**To do**. Exact copies of the lines from the one with "Backend: FastAPI for" through the last line of the entries, and no pictures, make up the answer.

**Records for the task**.
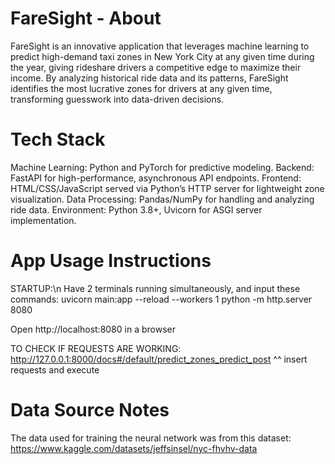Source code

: # FareSight - About
FareSight is an innovative application that leverages machine learning to predict high-demand taxi zones in New York City at any given time during the year, giving rideshare drivers a competitive edge to maximize their income. By analyzing historical ride data and its patterns, FareSight identifies the most lucrative zones for drivers at any given time, transforming guesswork into data-driven decisions.

# Tech Stack
Machine Learning: Python and PyTorch for predictive modeling.
Backend: FastAPI for high-performance, asynchronous API endpoints.
Frontend: HTML/CSS/JavaScript served via Python’s HTTP server for lightweight zone visualization.
Data Processing: Pandas/NumPy for handling and analyzing ride data.
Environment: Python 3.8+, Uvicorn for ASGI server implementation.

# App Usage Instructions
STARTUP:\n
  Have 2 terminals running simultaneously, and input these commands:
      uvicorn main:app --reload --workers 1
      python -m http.server 8080
  
  Open http://localhost:8080 in a browser

TO CHECK IF REQUESTS ARE WORKING:
    http://127.0.0.1:8000/docs#/default/predict_zones_predict_post
    ^^ insert requests and execute

# Data Source Notes
The data used for training the neural network was from this dataset: https://www.kaggle.com/datasets/jeffsinsel/nyc-fhvhv-data
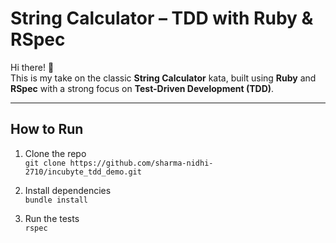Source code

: # String Calculator – TDD with Ruby & RSpec

Hi there! 👋  
This is my take on the classic **String Calculator** kata, built using **Ruby** and **RSpec** with a strong focus on **Test-Driven Development (TDD)**.

---

## How to Run

1. Clone the repo  
   `git clone https://github.com/sharma-nidhi-2710/incubyte_tdd_demo.git`

2. Install dependencies  
   `bundle install`

3. Run the tests  
   `rspec`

**Response area**.
Backend: FastAPI for high-performance, asynchronous API endpoints.
Frontend: HTML/CSS/JavaScript served via Python’s HTTP server for lightweight zone visualization.
Data Processing: Pandas/NumPy for handling and analyzing ride data.
Environment: Python 3.8+, Uvicorn for ASGI server implementation.

# App Usage Instructions
STARTUP:\n
  Have 2 terminals running simultaneously, and input these commands:
      uvicorn main:app --reload --workers 1
      python -m http.server 8080
  
  Open http://localhost:8080 in a browser

TO CHECK IF REQUESTS ARE WORKING:
    http://127.0.0.1:8000/docs#/default/predict_zones_predict_post
    ^^ insert requests and execute

# Data Source Notes
The data used for training the neural network was from this dataset: https://www.kaggle.com/datasets/jeffsinsel/nyc-fhvhv-data
Source code

: # String Calculator – TDD with Ruby & RSpec

Hi there! 👋  
This is my take on the classic **String Calculator** kata, built using **Ruby** and **RSpec** with a strong focus on **Test-Driven Development (TDD)**.

---

## How to Run

1. Clone the repo  
   `git clone https://github.com/sharma-nidhi-2710/incubyte_tdd_demo.git`

2. Install dependencies  
   `bundle install`

3. Run the tests  
   `rspec`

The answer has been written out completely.